The difficult part of the proof is the sufficiency. Assume that we have a connected undirected graph where all vertices have even degree. We need to show that this graph has an Eulerian circuit. We use induction on the number m of edges. The basis is vacuously true for m=0, since such a graph has no edges and no vertices. (If you are uneasy with vacuous bases, consider the case m=3 -- each vertex has degree~2 and so the graph is just K_3, which clearly has an Eulerian circuit. The cases m=1 and m=2 cannot arise, since vertices could not all have even degree; and thus the theorem also holds vacuously in these cases.)

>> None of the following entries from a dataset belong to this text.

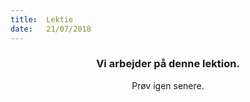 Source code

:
 ```yaml
---
title:  Lektie
date:   21/07/2018
---
```


### <center>Vi arbejder på denne lektion.</center>
<center>Prøv igen senere.</center> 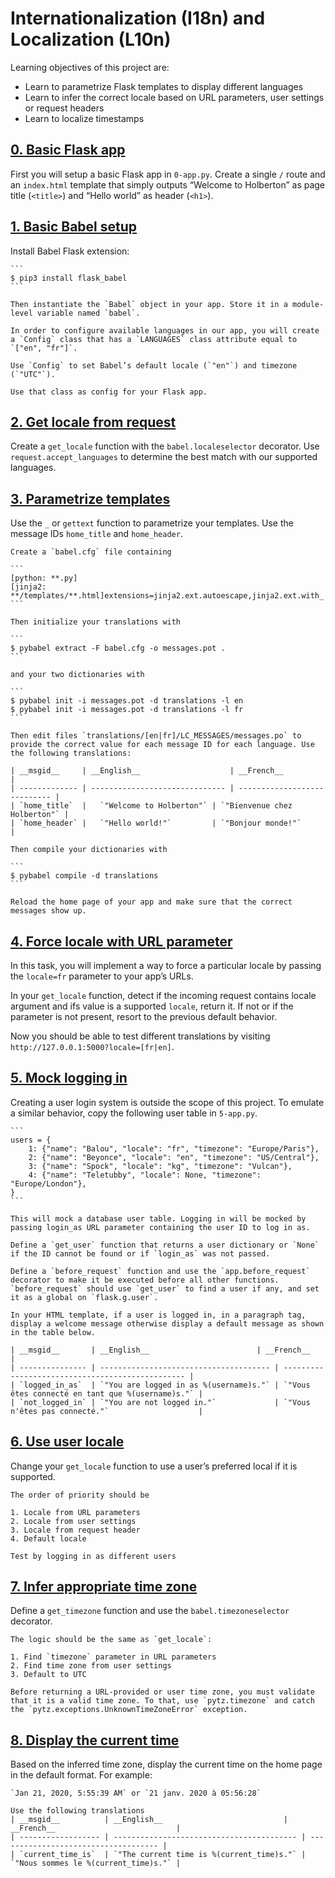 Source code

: # Internationalization (I18n) and Localization (L10n)
 Learning objectives of this project are:
- Learn to parametrize Flask templates to display different languages
- Learn  to infer the correct locale based on URL parameters, user settings or request headers
- Learn  to localize timestamps


## [0. Basic Flask app](./0-app.py)
First you will setup a basic Flask app in `0-app.py`. Create a single `/` route and an `index.html` template that simply outputs “Welcome to Holberton” as page title (`<title>`) and “Hello world” as header (`<h1>`).

## [1. Basic Babel setup](./1-app.py)
Install Babel Flask extension:

	```
	$ pip3 install flask_babel
	```

	Then instantiate the `Babel` object in your app. Store it in a module-level variable named `babel`.

	In order to configure available languages in our app, you will create a `Config` class that has a `LANGUAGES` class attribute equal to `["en", "fr"]`.

	Use `Config` to set Babel’s default locale (`"en"`) and timezone (`"UTC"`).

	Use that class as config for your Flask app.

## [2. Get locale from request](./2-app.py)
Create a `get_locale` function with the `babel.localeselector` decorator. Use `request.accept_languages` to determine the best match with our supported languages.

## [3. Parametrize templates](./3-app.py)
Use the `_` or `gettext` function to parametrize your templates. Use the message IDs `home_title` and `home_header`.

	Create a `babel.cfg` file containing

	```
	[python: **.py]
	[jinja2: **/templates/**.html]extensions=jinja2.ext.autoescape,jinja2.ext.with_
	```

	Then initialize your translations with

	```
	$ pybabel extract -F babel.cfg -o messages.pot .
	```

	and your two dictionaries with

	```
	$ pybabel init -i messages.pot -d translations -l en
	$ pybabel init -i messages.pot -d translations -l fr
	```

	Then edit files `translations/[en|fr]/LC_MESSAGES/messages.po` to provide the correct value for each message ID for each language. Use the following translations:

	| __msgid__     | __English__ 	                 | __French__                   |
	| ------------- | ------------------------------ | ---------------------------- |
	| `home_title`  |	`"Welcome to Holberton"` | `"Bienvenue chez Holberton"` |
	| `home_header` |	`"Hello world!"`         | `"Bonjour monde!"`           |

	Then compile your dictionaries with

	```
	$ pybabel compile -d translations
	```

	Reload the home page of your app and make sure that the correct messages show up.

## [4. Force locale with URL parameter](./4-app.py)
In this task, you will implement a way to force a particular locale by passing the `locale=fr` parameter to your app’s URLs.

In your `get_locale` function, detect if the incoming request contains locale argument and ifs value is a supported `locale`, return it. If not or if the parameter is not present, resort to the previous default behavior.

Now you should be able to test different translations by visiting `http://127.0.0.1:5000?locale=[fr|en]`.

## [5. Mock logging in](./5-app.py)
Creating a user login system is outside the scope of this project. To emulate a similar behavior, copy the following user table in `5-app.py`.

	```
	users = {
		1: {"name": "Balou", "locale": "fr", "timezone": "Europe/Paris"},
		2: {"name": "Beyonce", "locale": "en", "timezone": "US/Central"},
		3: {"name": "Spock", "locale": "kg", "timezone": "Vulcan"},
		4: {"name": "Teletubby", "locale": None, "timezone": "Europe/London"},
	}
	```

	This will mock a database user table. Logging in will be mocked by passing login_as URL parameter containing the user ID to log in as.

	Define a `get_user` function that returns a user dictionary or `None` if the ID cannot be found or if `login_as` was not passed.

	Define a `before_request` function and use the `app.before_request` decorator to make it be executed before all other functions. `before_request` should use `get_user` to find a user if any, and set it as a global on `flask.g.user`.

	In your HTML template, if a user is logged in, in a paragraph tag, display a welcome message otherwise display a default message as shown in the table below.

	| __msgid__       | __English__ 	                   | __French__                                       |
	| --------------- | -------------------------------------- | ------------------------------------------------ |
	| `logged_in_as`  | `"You are logged in as %(username)s."` | `"Vous êtes connecté en tant que %(username)s."` |
	| `not_logged_in` | `"You are not logged in."`             | `"Vous n'êtes pas connecté."`                    |

## [6. Use user locale](./6-app.py)
Change your `get_locale` function to use a user’s preferred local if it is supported.

	The order of priority should be

	1. Locale from URL parameters
	2. Locale from user settings
	3. Locale from request header
	4. Default locale

	Test by logging in as different users

## [7. Infer appropriate time zone](./7-app.py)
Define a `get_timezone` function and use the `babel.timezoneselector` decorator.

	The logic should be the same as `get_locale`:

	1. Find `timezone` parameter in URL parameters
	2. Find time zone from user settings
	3. Default to UTC

	Before returning a URL-provided or user time zone, you must validate that it is a valid time zone. To that, use `pytz.timezone` and catch the `pytz.exceptions.UnknownTimeZoneError` exception.

## [8. Display the current time](./app.py)
Based on the inferred time zone, display the current time on the home page in the default format. For example:

	`Jan 21, 2020, 5:55:39 AM` or `21 janv. 2020 à 05:56:28`

	Use the following translations
	| __msgid__          | __English__ 	                         | __French__                           |
	| ------------------ | ----------------------------------------- | ------------------------------------ |
	| `current_time_is`  | `"The current time is %(current_time)s."` | `"Nous sommes le %(current_time)s."` |
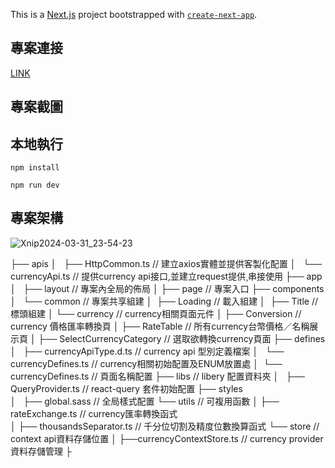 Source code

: This is a [Next.js](https://nextjs.org/) project bootstrapped with [`create-next-app`](https://github.com/vercel/next.js/tree/canary/packages/create-next-app).

## 專案連接

[LINK](https://bito-calculator-app-k8rk.vercel.app/)
## 專案截圖

## 本地執行

```
npm install

npm run dev

```

## 專案架構

![Xnip2024-03-31_23-54-23](https://github.com/Jacky20000326/Bito-calculator-app/assets/80142839/28307904-8b03-45d6-b1ae-513b2b198718)

├── apis
│   ├── HttpCommon.ts              // 建立axios實體並提供客製化配置
│   └── currencyApi.ts             // 提供currency api接口,並建立request提供¸串接使用
├── app
│   ├── layout                     // 專案內全局的佈局
│   ├── page                       // 專案入口
├── components                  
│   └── common                     // 專案共享組建
│      ├── Loading                 // 載入組建
│      ├── Title                   // 標頭組建
│   └── currency                   // currency相關頁面元件
│      ├── Conversion              // currency 價格匯率轉換頁
│      ├── RateTable               // 所有currency台幣價格／名稱展示頁
│      ├── SelectCurrencyCategory  // 選取欲轉換currency頁面
├── defines
│   ├── currencyApiType.d.ts       // currency api 型別定義檔案
│   └── currencyDefines.ts         // currency相關初始配置及ENUM放置處
│   └── currencyDefines.ts         // 頁面名稱配置
├── libs                           // libery 配置資料夾
│   ├── QueryProvider.ts           // react-query 套件初始配置
├── styles                        
│   ├── global.sass                // 全局樣式配置
└── utils                          // 可複用函數
│   ├── rateExchange.ts            // currency匯率轉換函式   
│   ├── thousandsSeparator.ts      // 千分位切割及精度位數換算函式
└── store                          // context api資料存儲位置
│   ├──currencyContextStore.ts     // currency provider 資料存儲管理
├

Assume then that the statement holds for all graphs of up to m-1 edges and consider a connected undirected graph G of m edges (m>3) where all vertices have even degree. (We ignore for a moment the question of whether such a graph does exist -- as we saw, no such graph exists for m=1 or m=2.) By an earlier result (Exercise 2.1), G must have a cycle. Remove the edges of this cycle from G to produce the subgraph G': this subgraph is an undirected graph on fewer edges where all vertices still have even degree. If G' is connected, we are done, since the inductive hypothesis applies and G' thus has an Eulerian circuit, to which we can add the cycle just removed to form an Eulerian circuit for G itself. The trouble is that the resulting graph need not be connected. However, each connected component must obey the inductive hypothesis (all of its vertices have even degree and it has fewer than n edges), so that each has an Eulerian circuit; moreover, the cycle that we originally removed intersects each of these circuits (otherwise the graph would not have been connected in the first place), so that we can construct an Eulerian circuit for the entire graph by moving along the cycle, entering an Eulerian circuit at the first intersection with a connected component, completing that circuit, and then following the cycle until it first intersects the next connected component, etc. (We take no special action when the cycle intersects a connected component for the second, third, or kth time, but just continue on the cycle.) The correctness of this step is clear, so that our inductive step is proved.
Finally, note that, even if no graph on m edges that satisfies the hypotheses exists, the step simply holds vacuously; thus we need not work on deriving some probably complex characterization of the values of m for which such graphs exist. But note that, in fact, such graphs exist for all values of m larger than~2: any simple cycle on k>2 vertices obeys the hypotheses of the theorem.